> [Work task]:
Quote, without any change, the line that contains "MyISAM和InnoDB存" and all lines that follow it to the end of the data below.

> [Exercise input]:
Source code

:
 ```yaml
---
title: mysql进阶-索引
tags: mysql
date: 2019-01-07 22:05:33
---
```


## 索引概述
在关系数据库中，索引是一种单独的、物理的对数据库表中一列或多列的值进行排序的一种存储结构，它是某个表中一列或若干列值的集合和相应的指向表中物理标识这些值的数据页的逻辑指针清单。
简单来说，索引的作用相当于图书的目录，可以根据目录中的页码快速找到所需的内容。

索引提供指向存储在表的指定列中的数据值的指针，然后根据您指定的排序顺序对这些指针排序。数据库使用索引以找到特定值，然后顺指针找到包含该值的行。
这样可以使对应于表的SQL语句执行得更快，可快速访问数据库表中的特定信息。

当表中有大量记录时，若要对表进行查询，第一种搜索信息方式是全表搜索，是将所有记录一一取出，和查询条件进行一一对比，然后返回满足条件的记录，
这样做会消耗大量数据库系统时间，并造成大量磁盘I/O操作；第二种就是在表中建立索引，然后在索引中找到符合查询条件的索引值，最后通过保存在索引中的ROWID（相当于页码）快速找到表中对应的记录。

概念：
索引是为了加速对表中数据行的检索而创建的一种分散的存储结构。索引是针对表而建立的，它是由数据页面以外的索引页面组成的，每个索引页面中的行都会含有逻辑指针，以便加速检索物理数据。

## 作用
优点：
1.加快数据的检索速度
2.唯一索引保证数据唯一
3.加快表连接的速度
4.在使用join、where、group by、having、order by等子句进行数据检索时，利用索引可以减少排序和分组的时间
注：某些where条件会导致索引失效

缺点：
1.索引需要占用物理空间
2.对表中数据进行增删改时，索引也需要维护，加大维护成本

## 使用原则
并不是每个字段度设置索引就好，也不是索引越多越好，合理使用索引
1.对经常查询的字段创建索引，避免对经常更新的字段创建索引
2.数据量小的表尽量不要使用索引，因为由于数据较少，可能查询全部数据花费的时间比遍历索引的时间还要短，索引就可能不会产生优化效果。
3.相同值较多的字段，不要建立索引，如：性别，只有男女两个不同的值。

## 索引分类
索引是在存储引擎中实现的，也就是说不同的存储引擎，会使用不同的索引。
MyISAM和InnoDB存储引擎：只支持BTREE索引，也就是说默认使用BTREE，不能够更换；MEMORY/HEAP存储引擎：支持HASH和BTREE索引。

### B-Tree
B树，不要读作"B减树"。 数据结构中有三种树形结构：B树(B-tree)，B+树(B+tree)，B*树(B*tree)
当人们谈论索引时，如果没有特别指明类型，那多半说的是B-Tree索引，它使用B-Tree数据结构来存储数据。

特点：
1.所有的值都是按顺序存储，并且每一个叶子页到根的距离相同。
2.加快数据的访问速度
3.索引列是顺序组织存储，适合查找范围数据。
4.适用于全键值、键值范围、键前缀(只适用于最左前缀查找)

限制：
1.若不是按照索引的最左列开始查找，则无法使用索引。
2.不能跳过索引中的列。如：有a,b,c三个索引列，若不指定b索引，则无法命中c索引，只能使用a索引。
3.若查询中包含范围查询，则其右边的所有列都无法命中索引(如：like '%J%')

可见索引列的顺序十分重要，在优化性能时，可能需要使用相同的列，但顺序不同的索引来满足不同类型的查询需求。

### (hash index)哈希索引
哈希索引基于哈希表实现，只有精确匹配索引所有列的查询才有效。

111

> [Answer area]:
MyISAM和InnoDB存储引擎：只支持BTREE索引，也就是说默认使用BTREE，不能够更换；MEMORY/HEAP存储引擎：支持HASH和BTREE索引。

### B-Tree
B树，不要读作"B减树"。 数据结构中有三种树形结构：B树(B-tree)，B+树(B+tree)，B*树(B*tree)
当人们谈论索引时，如果没有特别指明类型，那多半说的是B-Tree索引，它使用B-Tree数据结构来存储数据。

特点：
1.所有的值都是按顺序存储，并且每一个叶子页到根的距离相同。
2.加快数据的访问速度
3.索引列是顺序组织存储，适合查找范围数据。
4.适用于全键值、键值范围、键前缀(只适用于最左前缀查找)

限制：
1.若不是按照索引的最左列开始查找，则无法使用索引。
2.不能跳过索引中的列。如：有a,b,c三个索引列，若不指定b索引，则无法命中c索引，只能使用a索引。
3.若查询中包含范围查询，则其右边的所有列都无法命中索引(如：like '%J%')

可见索引列的顺序十分重要，在优化性能时，可能需要使用相同的列，但顺序不同的索引来满足不同类型的查询需求。

### (hash index)哈希索引
哈希索引基于哈希表实现，只有精确匹配索引所有列的查询才有效。

111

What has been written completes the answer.